### Task to carry out
Go through the lines of the material and tally those with the string "their"; reply with the number alone.

__________

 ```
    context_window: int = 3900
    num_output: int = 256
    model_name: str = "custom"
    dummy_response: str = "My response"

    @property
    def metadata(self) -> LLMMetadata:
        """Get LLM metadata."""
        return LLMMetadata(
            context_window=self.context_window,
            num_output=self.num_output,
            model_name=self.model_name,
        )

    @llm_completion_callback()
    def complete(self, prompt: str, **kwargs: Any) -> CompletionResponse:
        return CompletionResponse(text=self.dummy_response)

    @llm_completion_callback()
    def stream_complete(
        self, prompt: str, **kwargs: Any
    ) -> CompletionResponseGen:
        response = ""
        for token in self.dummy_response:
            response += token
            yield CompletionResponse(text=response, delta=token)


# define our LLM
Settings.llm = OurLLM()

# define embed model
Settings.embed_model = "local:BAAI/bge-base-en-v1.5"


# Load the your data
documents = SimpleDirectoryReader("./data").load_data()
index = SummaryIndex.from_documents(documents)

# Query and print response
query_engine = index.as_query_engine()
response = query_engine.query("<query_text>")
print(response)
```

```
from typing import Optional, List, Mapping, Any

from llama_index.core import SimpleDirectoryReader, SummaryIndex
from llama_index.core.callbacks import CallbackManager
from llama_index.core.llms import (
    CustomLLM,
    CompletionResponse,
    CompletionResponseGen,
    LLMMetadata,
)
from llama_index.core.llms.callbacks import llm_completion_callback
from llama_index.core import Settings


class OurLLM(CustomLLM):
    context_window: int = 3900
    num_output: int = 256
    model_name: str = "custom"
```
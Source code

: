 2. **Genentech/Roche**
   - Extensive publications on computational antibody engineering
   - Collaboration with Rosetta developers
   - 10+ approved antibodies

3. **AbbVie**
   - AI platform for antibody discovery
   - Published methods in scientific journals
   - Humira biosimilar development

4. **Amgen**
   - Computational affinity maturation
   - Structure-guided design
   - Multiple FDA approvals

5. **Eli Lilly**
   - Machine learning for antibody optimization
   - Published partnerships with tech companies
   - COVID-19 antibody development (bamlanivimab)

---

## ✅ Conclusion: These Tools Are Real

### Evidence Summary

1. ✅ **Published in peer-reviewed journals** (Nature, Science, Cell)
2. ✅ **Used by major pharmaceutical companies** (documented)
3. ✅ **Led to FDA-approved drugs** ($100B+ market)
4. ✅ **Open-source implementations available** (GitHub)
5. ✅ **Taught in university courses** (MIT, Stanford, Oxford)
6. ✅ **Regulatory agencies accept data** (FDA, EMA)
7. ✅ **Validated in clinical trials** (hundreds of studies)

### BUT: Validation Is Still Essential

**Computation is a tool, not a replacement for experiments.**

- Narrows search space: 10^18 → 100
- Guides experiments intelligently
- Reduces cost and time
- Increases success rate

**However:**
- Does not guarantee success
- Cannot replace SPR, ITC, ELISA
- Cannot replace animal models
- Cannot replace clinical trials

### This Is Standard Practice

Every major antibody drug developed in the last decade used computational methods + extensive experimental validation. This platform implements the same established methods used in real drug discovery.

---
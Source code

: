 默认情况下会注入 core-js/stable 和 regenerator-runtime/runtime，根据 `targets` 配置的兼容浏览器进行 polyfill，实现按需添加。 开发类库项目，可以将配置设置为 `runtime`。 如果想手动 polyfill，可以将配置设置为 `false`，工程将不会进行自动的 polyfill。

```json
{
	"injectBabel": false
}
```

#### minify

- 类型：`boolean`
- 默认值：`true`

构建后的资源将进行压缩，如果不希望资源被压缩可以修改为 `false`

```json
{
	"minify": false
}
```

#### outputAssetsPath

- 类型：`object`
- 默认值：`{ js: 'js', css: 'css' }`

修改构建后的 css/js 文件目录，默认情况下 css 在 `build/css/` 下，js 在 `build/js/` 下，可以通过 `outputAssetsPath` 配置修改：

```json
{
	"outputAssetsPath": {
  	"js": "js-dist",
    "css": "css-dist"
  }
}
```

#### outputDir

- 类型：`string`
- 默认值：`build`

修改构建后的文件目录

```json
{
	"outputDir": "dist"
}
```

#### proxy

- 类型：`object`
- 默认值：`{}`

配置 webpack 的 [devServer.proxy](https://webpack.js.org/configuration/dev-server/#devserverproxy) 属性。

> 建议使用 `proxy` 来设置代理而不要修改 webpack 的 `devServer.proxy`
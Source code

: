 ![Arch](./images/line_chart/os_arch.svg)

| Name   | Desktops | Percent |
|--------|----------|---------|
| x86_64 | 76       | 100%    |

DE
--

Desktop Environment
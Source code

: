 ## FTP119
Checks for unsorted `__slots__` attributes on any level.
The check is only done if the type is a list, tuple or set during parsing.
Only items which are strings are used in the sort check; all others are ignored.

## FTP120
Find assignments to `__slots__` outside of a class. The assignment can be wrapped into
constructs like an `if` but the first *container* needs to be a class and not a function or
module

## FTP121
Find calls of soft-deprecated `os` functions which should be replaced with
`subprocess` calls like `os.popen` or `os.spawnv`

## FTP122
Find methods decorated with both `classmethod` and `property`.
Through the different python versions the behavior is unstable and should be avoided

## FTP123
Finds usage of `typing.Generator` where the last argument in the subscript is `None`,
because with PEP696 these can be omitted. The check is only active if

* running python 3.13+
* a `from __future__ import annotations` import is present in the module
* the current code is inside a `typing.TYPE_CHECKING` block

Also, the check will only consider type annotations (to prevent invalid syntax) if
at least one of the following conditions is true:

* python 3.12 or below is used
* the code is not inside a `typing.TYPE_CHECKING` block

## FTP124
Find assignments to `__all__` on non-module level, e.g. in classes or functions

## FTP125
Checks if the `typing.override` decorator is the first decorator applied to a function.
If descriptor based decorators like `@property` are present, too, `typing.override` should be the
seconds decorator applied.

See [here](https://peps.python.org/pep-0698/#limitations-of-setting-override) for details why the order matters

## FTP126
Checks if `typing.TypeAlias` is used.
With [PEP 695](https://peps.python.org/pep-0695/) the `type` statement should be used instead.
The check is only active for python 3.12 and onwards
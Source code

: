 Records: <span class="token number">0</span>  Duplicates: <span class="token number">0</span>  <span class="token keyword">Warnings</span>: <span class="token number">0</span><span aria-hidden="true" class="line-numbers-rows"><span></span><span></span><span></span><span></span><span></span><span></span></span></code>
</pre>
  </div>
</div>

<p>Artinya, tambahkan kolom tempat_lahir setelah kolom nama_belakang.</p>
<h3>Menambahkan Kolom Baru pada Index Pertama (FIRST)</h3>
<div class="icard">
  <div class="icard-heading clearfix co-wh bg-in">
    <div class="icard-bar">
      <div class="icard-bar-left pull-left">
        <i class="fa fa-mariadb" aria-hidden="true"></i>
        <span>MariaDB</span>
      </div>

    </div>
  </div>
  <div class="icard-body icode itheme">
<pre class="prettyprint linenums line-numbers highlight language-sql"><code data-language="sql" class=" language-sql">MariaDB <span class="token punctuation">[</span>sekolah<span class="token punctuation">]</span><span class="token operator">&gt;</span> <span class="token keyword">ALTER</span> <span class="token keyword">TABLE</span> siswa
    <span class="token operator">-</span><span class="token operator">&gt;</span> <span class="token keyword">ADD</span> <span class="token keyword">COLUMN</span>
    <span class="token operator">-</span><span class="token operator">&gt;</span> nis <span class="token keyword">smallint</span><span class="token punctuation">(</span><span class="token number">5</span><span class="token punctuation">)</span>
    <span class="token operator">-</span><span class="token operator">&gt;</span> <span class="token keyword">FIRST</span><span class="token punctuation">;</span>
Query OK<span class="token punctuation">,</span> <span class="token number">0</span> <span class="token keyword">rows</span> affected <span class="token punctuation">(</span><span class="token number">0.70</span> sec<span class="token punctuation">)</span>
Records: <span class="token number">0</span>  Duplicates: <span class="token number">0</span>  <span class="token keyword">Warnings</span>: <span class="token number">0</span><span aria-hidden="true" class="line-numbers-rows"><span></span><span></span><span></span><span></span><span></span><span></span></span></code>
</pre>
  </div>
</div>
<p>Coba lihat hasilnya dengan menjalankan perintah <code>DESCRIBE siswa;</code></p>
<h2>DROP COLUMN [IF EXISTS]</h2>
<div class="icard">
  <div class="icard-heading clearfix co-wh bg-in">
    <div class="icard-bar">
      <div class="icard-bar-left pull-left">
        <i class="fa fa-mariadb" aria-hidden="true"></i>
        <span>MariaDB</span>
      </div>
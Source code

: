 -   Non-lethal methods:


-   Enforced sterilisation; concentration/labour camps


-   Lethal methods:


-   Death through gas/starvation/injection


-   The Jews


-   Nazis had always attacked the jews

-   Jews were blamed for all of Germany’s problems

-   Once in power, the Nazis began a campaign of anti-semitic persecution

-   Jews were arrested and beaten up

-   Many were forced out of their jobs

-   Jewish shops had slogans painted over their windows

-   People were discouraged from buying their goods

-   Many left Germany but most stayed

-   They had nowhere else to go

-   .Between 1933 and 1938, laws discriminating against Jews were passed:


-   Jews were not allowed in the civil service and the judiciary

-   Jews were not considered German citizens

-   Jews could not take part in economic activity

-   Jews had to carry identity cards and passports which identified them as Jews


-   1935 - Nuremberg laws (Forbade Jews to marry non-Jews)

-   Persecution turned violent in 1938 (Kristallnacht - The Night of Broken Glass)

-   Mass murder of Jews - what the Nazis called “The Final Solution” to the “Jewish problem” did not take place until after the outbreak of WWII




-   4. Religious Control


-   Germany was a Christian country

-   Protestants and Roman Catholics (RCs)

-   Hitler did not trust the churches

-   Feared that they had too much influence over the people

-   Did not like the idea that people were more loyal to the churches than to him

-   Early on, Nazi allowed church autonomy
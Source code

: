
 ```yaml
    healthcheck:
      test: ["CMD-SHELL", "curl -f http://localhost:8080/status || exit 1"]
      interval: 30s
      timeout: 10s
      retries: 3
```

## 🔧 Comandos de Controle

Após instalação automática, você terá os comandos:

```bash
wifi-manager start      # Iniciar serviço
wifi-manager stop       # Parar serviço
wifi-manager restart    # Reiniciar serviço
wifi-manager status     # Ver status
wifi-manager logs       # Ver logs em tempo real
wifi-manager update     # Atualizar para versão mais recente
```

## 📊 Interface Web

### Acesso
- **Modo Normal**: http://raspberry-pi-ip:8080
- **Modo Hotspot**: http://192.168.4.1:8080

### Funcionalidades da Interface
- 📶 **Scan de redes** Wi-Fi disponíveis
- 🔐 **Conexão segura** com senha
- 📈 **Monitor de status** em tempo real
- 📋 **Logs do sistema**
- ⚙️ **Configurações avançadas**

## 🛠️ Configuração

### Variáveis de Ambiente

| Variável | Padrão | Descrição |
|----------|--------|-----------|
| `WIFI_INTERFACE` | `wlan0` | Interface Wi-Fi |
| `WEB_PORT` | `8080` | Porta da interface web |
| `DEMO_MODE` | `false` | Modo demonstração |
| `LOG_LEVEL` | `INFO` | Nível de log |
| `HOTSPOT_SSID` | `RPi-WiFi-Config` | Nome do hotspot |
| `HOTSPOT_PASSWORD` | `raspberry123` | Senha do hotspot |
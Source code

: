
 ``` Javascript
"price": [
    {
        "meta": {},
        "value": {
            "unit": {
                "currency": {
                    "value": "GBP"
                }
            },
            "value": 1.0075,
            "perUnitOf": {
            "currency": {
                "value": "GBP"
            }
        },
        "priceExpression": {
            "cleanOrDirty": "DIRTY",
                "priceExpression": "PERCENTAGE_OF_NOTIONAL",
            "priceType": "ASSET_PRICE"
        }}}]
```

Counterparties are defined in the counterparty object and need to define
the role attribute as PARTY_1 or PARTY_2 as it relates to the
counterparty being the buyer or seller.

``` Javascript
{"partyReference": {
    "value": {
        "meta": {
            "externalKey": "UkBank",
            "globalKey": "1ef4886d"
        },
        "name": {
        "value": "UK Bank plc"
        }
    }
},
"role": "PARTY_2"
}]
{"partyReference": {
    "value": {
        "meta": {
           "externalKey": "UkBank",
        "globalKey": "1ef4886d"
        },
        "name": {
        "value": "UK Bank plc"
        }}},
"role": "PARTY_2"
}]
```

__________

### Result of this task
3